Au niveau de la fosse adossée, pour la partie intérieure, des remparts aux bastions de Saint Narciso, Santiago et la cimaise de Sainte Tecla, se trouvent les écuries qui attirent l´attention par leurs grands conforts et leurs aérations. Sa voûte est magnifique ; un étage de pierres formé de coins égaux et parfaitement incorporé avec un fossé au centre afin d´évacuer l´eau sale ; râteliers de pierres avec des anneaux de fer.

A l´intérieurau niveau de la fosse, il y a des abreuvoirs de façon analogue et de matière égale à celle-là des râteliers intérieurs.

Elles font 300 mètres de longueurs et 23 mètres de largeurs. De plus elles sont divisées en deux croisement séparer par de solides piliers et arc ; dans différent endroits nous pouvons trouver de spacieux compartiments pour héberger 500 chevaux avec leurs propriétaires. Elle dispose de deux portes qui s´ouvrent directement sur la fosse et une sur le bastion de Sainte Tecla, citée auparavant, pour le bétail ; et de quatre accès par un escalier donnant sur l´étage supérieur de la place, deux proche du bastion cité, dans la partie centrale des écuries, puis deux autres dont une à chaque extrémité (bastion de Saint Narciso et Santiago) : Dans la petite fosse intérieure du bastion de Sainte Tecla il existe une rampe qui permet l´accès au bétail à l´étage de la place.

Dans les écuries morts Général Alvarez de Castro

Le général Alvarez de Castro, défenseur de Girone, qui a encouragé jusqu'au dernier moment l'esprit de défense, a lié à la forteresse de San Fernando les derniers moments de sa vie. Girone a capitulé le 10 Décembre 1809 et sa garnison fut conduite en France. Alvarez n’a pas pu sortir de la place avec le reste de la garnison, parce que la maladie le tenait toujours prostré au lit.

Se sentant mieux, il a demandé au général français, Augereau, de lui permettre de se reposer et de se rétablir dans un village du littoral, mais la réponse fut qu’il partirait à Figueras. Le 21 décembre, dans la soirée, le maire et quelques gendarmes se sont présentés dans sa chambre, et lui ont déclaré que selon l’ordre du roi José il devait partir en France comme prisonnier de guerre. Le général est sorti de Girona accompagné de son assistant le capitaine Don Francisco Satué, et un domestique, soldat du régiment de Santiago, appeler Ambrosio Gómez. Ils sont arrivés au château San Fernando à deux ou trois heures dans l'après-midi du 22.

Dans le château ils ont étaient loger dans le pavillon des chefs présenter ses respects.

Ils ont ensuite soumis le général Alvarez à des interrogatoires répétés qui l’épuisait, déjà que son état était faible. Le 23 à deux heures du matin il ont était conduit en France et sont arriver le 24 à Perpignan ou ils ont été héberger au Castillet et leur armes leur ont été confisqués.

Le 26, ils ont été enfermés dans un cachot. Le 6 janvier 1810, ils ont été tirés de Perpignan et son arrivés le 18 à Narbonne. Le 19, le général a été séparé de son assistant et conduit à nouveau à Perpignan et de là à la forteresse de San Fernando à Figueras où il est arrivé le 21 janvier et est décédé le 22.
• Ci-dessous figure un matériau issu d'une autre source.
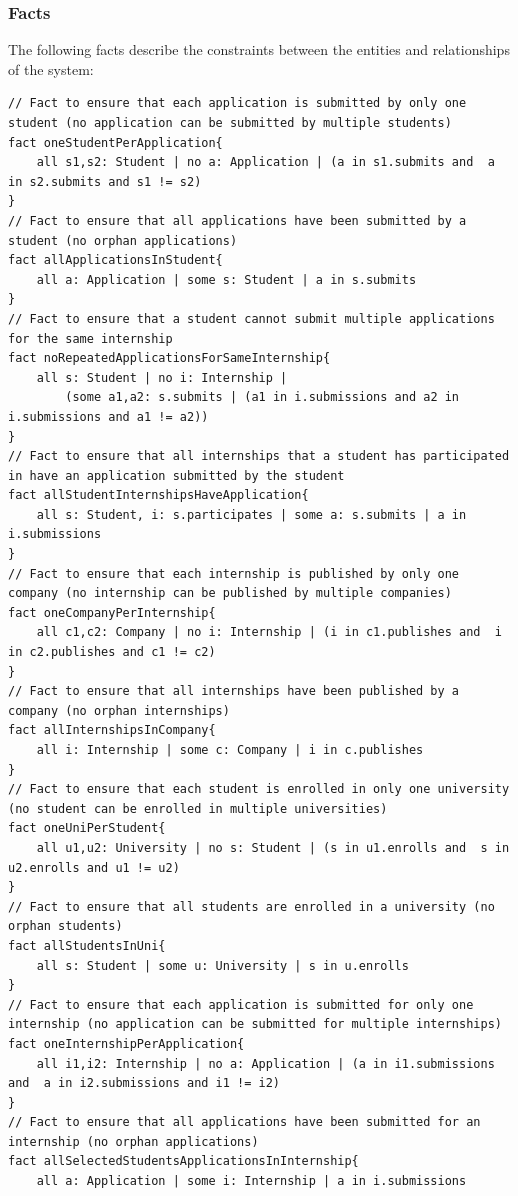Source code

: \subsubsection{Facts}
The following facts describe the constraints between the entities and relationships of the system:
\begin{lstlisting}
// Fact to ensure that each application is submitted by only one student (no application can be submitted by multiple students)
fact oneStudentPerApplication{
    all s1,s2: Student | no a: Application | (a in s1.submits and  a in s2.submits and s1 != s2)
}
// Fact to ensure that all applications have been submitted by a student (no orphan applications)
fact allApplicationsInStudent{
    all a: Application | some s: Student | a in s.submits
}
// Fact to ensure that a student cannot submit multiple applications for the same internship
fact noRepeatedApplicationsForSameInternship{
    all s: Student | no i: Internship | 
        (some a1,a2: s.submits | (a1 in i.submissions and a2 in i.submissions and a1 != a2))
}
// Fact to ensure that all internships that a student has participated in have an application submitted by the student
fact allStudentInternshipsHaveApplication{
    all s: Student, i: s.participates | some a: s.submits | a in i.submissions
}
// Fact to ensure that each internship is published by only one company (no internship can be published by multiple companies)
fact oneCompanyPerInternship{
    all c1,c2: Company | no i: Internship | (i in c1.publishes and  i in c2.publishes and c1 != c2)
}
// Fact to ensure that all internships have been published by a company (no orphan internships)
fact allInternshipsInCompany{
    all i: Internship | some c: Company | i in c.publishes
}
// Fact to ensure that each student is enrolled in only one university (no student can be enrolled in multiple universities)
fact oneUniPerStudent{
    all u1,u2: University | no s: Student | (s in u1.enrolls and  s in u2.enrolls and u1 != u2)
}
// Fact to ensure that all students are enrolled in a university (no orphan students)
fact allStudentsInUni{
    all s: Student | some u: University | s in u.enrolls
}
// Fact to ensure that each application is submitted for only one internship (no application can be submitted for multiple internships)
fact oneInternshipPerApplication{
    all i1,i2: Internship | no a: Application | (a in i1.submissions and  a in i2.submissions and i1 != i2)
}
// Fact to ensure that all applications have been submitted for an internship (no orphan applications)
fact allSelectedStudentsApplicationsInInternship{
    all a: Application | some i: Internship | a in i.submissions

\end{lstlisting}
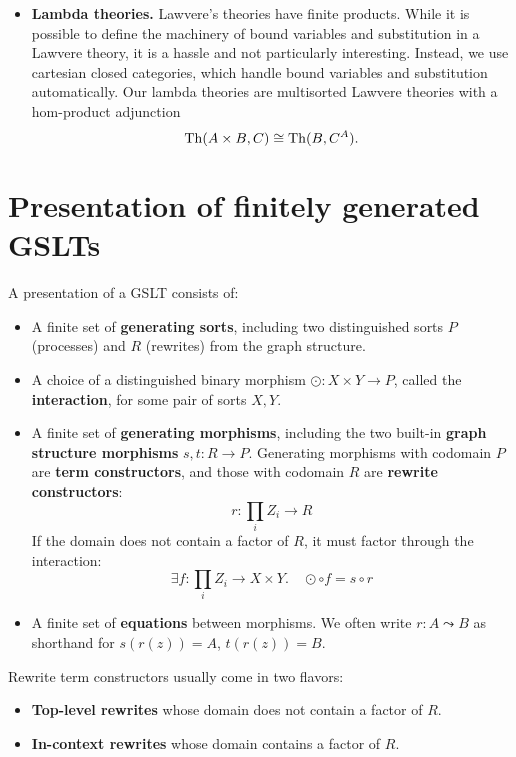 \documentclass{article}
\begin{document}
\begin{itemize}
    \item {\bf Lambda theories.}  Lawvere's theories have finite products. While it is possible to define the machinery of bound variables and substitution in a Lawvere theory, it is a hassle and not particularly interesting. Instead, we use cartesian closed categories, which handle bound variables and substitution automatically.  Our lambda theories are multisorted Lawvere theories with a hom-product adjunction
$${\rm Th}(A \times B, C) \cong {\rm Th}(B, C^A).$$

\end{itemize}

\section{Presentation of finitely generated GSLTs}

A presentation of a GSLT consists of:

\begin{itemize}
    \item A finite set of \textbf{generating sorts}, including two distinguished sorts $P$ (processes) and $R$ (rewrites) from the graph structure.
    \item A choice of a distinguished binary morphism $\odot : X \times Y \to P$, called the \textbf{interaction}, for some pair of sorts $X, Y$.
    \item A finite set of \textbf{generating morphisms}, including the two built-in \textbf{graph structure morphisms} $s, t : R \to P$. Generating morphisms with codomain $P$ are \textbf{term constructors}, and those with codomain $R$ are \textbf{rewrite constructors}:
    \[
    r : \prod_i Z_i \to R
    \]
    If the domain does not contain a factor of $R$, it must factor through the interaction:
    \[
    \exists f : \prod_i Z_i \to X \times Y. \quad \odot \circ f = s \circ r
    \]
    \item A finite set of \textbf{equations} between morphisms. We often write $r : A \leadsto B$ as shorthand for $s(r(z)) = A$, $t(r(z)) = B$.
\end{itemize}

Rewrite term constructors usually come in two flavors:

\begin{itemize}
    \item \textbf{Top-level rewrites} whose domain does not contain a factor of $R$.
    \item \textbf{In-context rewrites} whose domain contains a factor of $R$.
\end{itemize}
\end{document}
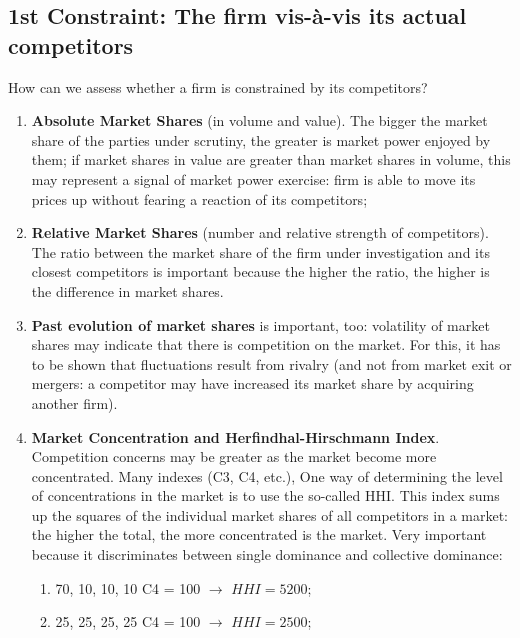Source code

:     \subsection{1st Constraint: The firm vis-à-vis its actual competitors}

        How can we assess whether a firm is constrained by its competitors?
        \begin{enumerate}
            \item \textbf{Absolute Market Shares} (in volume and value). The bigger the market share of the parties under scrutiny, the greater is market power enjoyed by them; if market shares in value are greater than market shares in volume, this may represent a signal of market power exercise: firm is able to move its prices up without fearing a reaction of its competitors;
            \item \textbf{Relative Market Shares} (number and relative strength of competitors). The ratio between the market share of the firm under investigation and its closest competitors is important because the higher the ratio, the higher is the difference in market shares.
            \item \textbf{Past evolution of market shares} is important, too: volatility of market shares may indicate that there is competition on the market. For this, it has to be shown that fluctuations result from rivalry (and not from market exit or mergers: a competitor may have increased its market share by acquiring another firm).
            \item \textbf{Market Concentration and Herfindhal-Hirschmann Index}. Competition concerns may be greater as the market become more concentrated. Many indexes (C3, C4, etc.), One way of determining the level of concentrations in the market is to use the so-called HHI. This index sums up the squares of the individual market shares of all competitors in a market: the higher the total, the more concentrated is the market. Very important because it discriminates between single dominance and collective dominance:
                \begin{enumerate}
                    \item 70, 10, 10, 10 C4 = 100 \(\rightarrow\) $HHI = 5200$;
                    \item 25, 25, 25, 25 C4 = 100 \(\rightarrow\) $HHI = 2500$;
                \end{enumerate}
\end{enumerate}
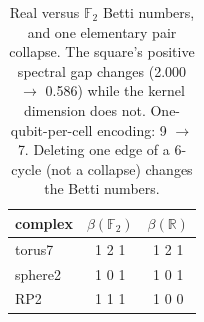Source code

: \begin{table}[h]
\centering\small
\caption{Real versus $\mathbb F_2$ Betti numbers, and one elementary pair collapse. The square's positive spectral gap changes (2.000 $\to$ 0.586) while the kernel dimension does not. One-qubit-per-cell encoding: 9 $\to$ 7. Deleting one edge of a 6-cycle (not a collapse) changes the Betti numbers.}
\label{tab:quantum}
\begin{tabular}{lcc}
\hline
complex & $\beta(\mathbb F_2)$ & $\beta(\mathbb R)$ \\
\hline
torus7 & 1 2 1 & 1 2 1 \\
sphere2 & 1 0 1 & 1 0 1 \\
RP2 & 1 1 1 & 1 0 0 \\
\hline
\end{tabular}
\end{table}
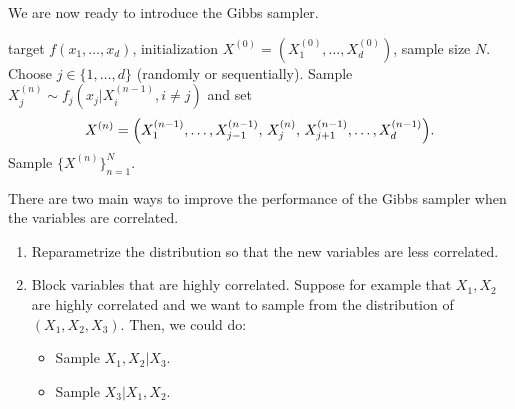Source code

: We are now ready to introduce the Gibbs sampler.

\begin{algorithm}[H]
\caption{Gibbs Sampler}
\label{alg:5.1}
\begin{algorithmic}[1]
\Require target $f(x_1, \ldots, x_d)$, initialization
  $X^{(0)} = (X_1^{(0)}, \ldots, X_d^{(0)})$, sample size $N$.
  \State Choose $j \in \{1, \ldots, d\}$ (randomly or sequentially).
  \State Sample $X_j^{(n)} \sim f_j(x_j | X_i^{(n-1)}, i \neq j)$ and set
    \[
      X^{(n)} = \Bigl(X_1^{(n-1)}, \ldots, X_{j-1}^{(n-1)},\,
        X_j^{(n)},\, X_{j+1}^{(n-1)}, \ldots, X_d^{(n-1)}\Bigr).
    \]
\EndFor
\Ensure Sample $\{X^{(n)}\}_{n=1}^N$.
\end{algorithmic}
\end{algorithm}

\medskip
\noindent{}

\medskip

There are two main ways to improve the performance of the Gibbs sampler when the variables are
correlated.

\begin{enumerate}
  \item Reparametrize the distribution so that the new variables are less correlated.

  \item Block variables that are highly correlated. Suppose for example that $X_1, X_2$ are
    highly correlated and we want to sample from the distribution of $(X_1, X_2, X_3)$. Then,
    we could do:
    \begin{itemize}
      \item Sample $X_1, X_2 | X_3$.
      \item Sample $X_3 | X_1, X_2$.
    \end{itemize}
\end{enumerate}

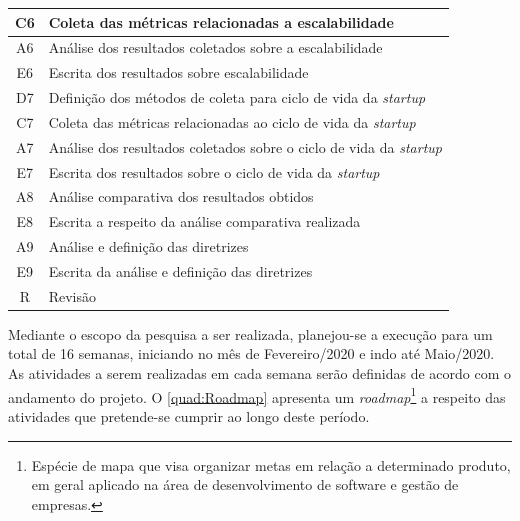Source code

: \begin{quadro}
\begin{tabular}{ | c | m{12cm} | }
        C6 & Coleta das métricas relacionadas a escalabilidade \\ \hline
        A6 & Análise dos resultados coletados sobre a escalabilidade \\ \hline
        E6 & Escrita dos resultados sobre escalabilidade \\ \hline
        D7 & Definição dos métodos de coleta para ciclo de vida da \textit{startup} \\ \hline
        C7 & Coleta das métricas relacionadas ao ciclo de vida da \textit{startup} \\ \hline
        A7 & Análise dos resultados coletados sobre o ciclo de vida da \textit{startup} \\ \hline
        E7 & Escrita dos resultados sobre o ciclo de vida da \textit{startup} \\ \hline
        A8 & Análise comparativa dos resultados obtidos \\ \hline
        E8 & Escrita a respeito da análise comparativa realizada \\ \hline
        A9 & Análise e definição das diretrizes \\ \hline
        E9 & Escrita da análise e definição das diretrizes \\ \hline
        R  & Revisão
    \end{tabular}
\end{quadro}

Mediante o escopo da pesquisa a ser realizada, planejou-se a execução para um total
de 16 semanas, iniciando no mês de Fevereiro/2020 e indo até Maio/2020. As atividades
a serem realizadas em cada semana serão definidas de acordo com o andamento do projeto.
O \autoref{quad:Roadmap} apresenta um \textit{roadmap}\footnote{Espécie de mapa que
visa organizar metas em relação a determinado produto, em geral aplicado na área de
desenvolvimento de software e gestão de empresas.} a respeito das atividades que
pretende-se cumprir ao longo deste período.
Son corps a été enterré dans le cimetière de Figueres. Il y a un profond mystère en ce qui concerne les derniers moments du général ; même s’ils ignorent les causes de sa mort, l'impression populaire dominante, a été qu'il avait été sacrifié avec barbarie ce qui a conduit à la formation de certaines légendes.

Les historiens les plus réputés ont tendance à penser que son décès est dû à la maladie qui l’avait bien affaibli, en plus du traitement inhumain dont il a été victime.